Thank you sir! I need to work on some vids. I made one when I first put the headers on and after 4 or 5 tries of posting it on my cardomain site, I gave up 



thehatedguy said:


> Glad I work for him too...yikes, that might cause more damage than benefits.
> 
> Looking good. Those Platinums are supposed to be a pretty nice speaker.


Nah, I hear you are the man I need to see about some tint issues 
I don't believe I would ever pay retail for the 'Bows but they do kick some major ass! 



g0a said:


> I can't wait to get my router into the Hatch area =)


Ha Ha me too! 

I added a page of pics and Audio Illusion pimping to my cardomain page :http://www.cardomain.com/ride/2884795/2

Thanks everyone 

Jman


----------



## TREOSOLS (Jun 19, 2009)

Joey and i have a few ideas for the hatch... we may even use the world famous Perfect Circle


----------



## thehatedguy (May 4, 2007)

Mark, I have some ideas for welding rod and argon...


----------



## KAPendley (Nov 19, 2007)

Great job on the baffles Joey. Looks better than OEM for sure!! Wish I could have stuck around, I like learning!!! lol.
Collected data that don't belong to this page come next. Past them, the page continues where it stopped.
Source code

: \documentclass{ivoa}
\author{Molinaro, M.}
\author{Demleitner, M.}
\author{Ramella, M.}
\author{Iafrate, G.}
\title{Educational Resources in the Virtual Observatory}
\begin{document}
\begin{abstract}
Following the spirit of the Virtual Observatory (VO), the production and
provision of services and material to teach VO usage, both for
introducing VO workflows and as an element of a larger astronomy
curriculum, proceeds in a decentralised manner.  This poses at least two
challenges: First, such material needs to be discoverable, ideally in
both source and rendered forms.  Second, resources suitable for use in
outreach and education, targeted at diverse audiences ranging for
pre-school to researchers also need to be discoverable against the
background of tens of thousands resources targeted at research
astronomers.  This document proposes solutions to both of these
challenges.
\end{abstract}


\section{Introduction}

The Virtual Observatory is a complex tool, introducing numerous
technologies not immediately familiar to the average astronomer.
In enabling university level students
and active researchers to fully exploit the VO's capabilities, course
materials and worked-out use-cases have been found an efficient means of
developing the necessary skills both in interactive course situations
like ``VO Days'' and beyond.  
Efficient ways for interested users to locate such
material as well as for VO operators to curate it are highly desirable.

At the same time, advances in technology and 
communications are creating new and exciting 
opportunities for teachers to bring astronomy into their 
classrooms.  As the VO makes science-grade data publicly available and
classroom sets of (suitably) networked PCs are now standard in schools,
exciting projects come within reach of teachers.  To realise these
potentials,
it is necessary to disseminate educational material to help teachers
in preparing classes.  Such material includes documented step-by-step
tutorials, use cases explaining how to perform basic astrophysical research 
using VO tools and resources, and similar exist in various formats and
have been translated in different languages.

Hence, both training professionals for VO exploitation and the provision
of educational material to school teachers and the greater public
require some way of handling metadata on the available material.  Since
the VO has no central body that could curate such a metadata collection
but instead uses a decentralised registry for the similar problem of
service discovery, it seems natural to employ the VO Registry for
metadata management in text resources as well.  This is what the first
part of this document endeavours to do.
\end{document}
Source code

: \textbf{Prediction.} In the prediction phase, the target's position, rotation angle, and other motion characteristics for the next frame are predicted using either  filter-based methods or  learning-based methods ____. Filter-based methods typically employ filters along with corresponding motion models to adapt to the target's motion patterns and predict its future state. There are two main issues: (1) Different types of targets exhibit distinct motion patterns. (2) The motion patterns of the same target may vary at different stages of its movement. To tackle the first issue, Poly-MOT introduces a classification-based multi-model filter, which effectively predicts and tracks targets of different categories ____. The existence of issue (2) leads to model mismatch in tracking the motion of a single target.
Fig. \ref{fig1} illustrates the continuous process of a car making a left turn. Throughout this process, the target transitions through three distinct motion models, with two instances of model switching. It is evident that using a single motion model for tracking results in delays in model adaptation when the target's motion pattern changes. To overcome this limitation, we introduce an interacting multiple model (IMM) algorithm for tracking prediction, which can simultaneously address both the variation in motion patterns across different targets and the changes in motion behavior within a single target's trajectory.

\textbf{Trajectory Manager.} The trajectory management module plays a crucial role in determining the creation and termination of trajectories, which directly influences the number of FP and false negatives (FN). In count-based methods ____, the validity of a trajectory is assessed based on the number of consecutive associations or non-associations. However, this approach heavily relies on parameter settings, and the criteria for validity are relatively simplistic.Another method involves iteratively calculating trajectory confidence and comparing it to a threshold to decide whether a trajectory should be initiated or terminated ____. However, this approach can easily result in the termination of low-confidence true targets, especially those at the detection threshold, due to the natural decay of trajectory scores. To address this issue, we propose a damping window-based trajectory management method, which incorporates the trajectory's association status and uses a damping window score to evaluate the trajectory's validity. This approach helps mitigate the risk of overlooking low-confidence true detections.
J, hope that my son did NOT scratch your bumper BTW. Dirty paint + hands rubbing paint = scratches. I did not see him doing it for a second there.


----------



## 12vTools (Jan 15, 2009)

Andy Thanks Bro you know you are welcome to hang anytime you want.. Ill put you to work though =)))))
you can come help me on Johns trunk if you like =)

Broc can sweep .






j.k Broccoli =0)


----------



## j-man (Jan 5, 2009)

KAPendley said:


> Great job on the baffles Joey. Looks better than OEM for sure!! Wish I could have stuck around, I like learning!!! lol.
> 
> J, hope that my son did NOT scratch your bumper BTW. Dirty paint + hands rubbing paint = scratches. I did not see him doing it for a second there.


Ha ha Not a problem Andy!  He did not do any harm at all. No worries my friend.

I am used to that when I am around my 2 1/2 year old niece. She is all girl so she won't do it when your car is dirty but when it is clean look out :laugh:
My Pop is 70 and you should see him jump when she gets near his Vette or Moms Caddy!! :laugh:

Jman


----------



## Drifticon (Nov 20, 2007)

g0a said:


> Andy Thanks Bro you know you are welcome to hang anytime you want.. Ill put you to work though =)))))
> you can come help me on Johns trunk if you like =)
> 
> Broc can sweep .
> ...


I'll sweep after I help on the install haha!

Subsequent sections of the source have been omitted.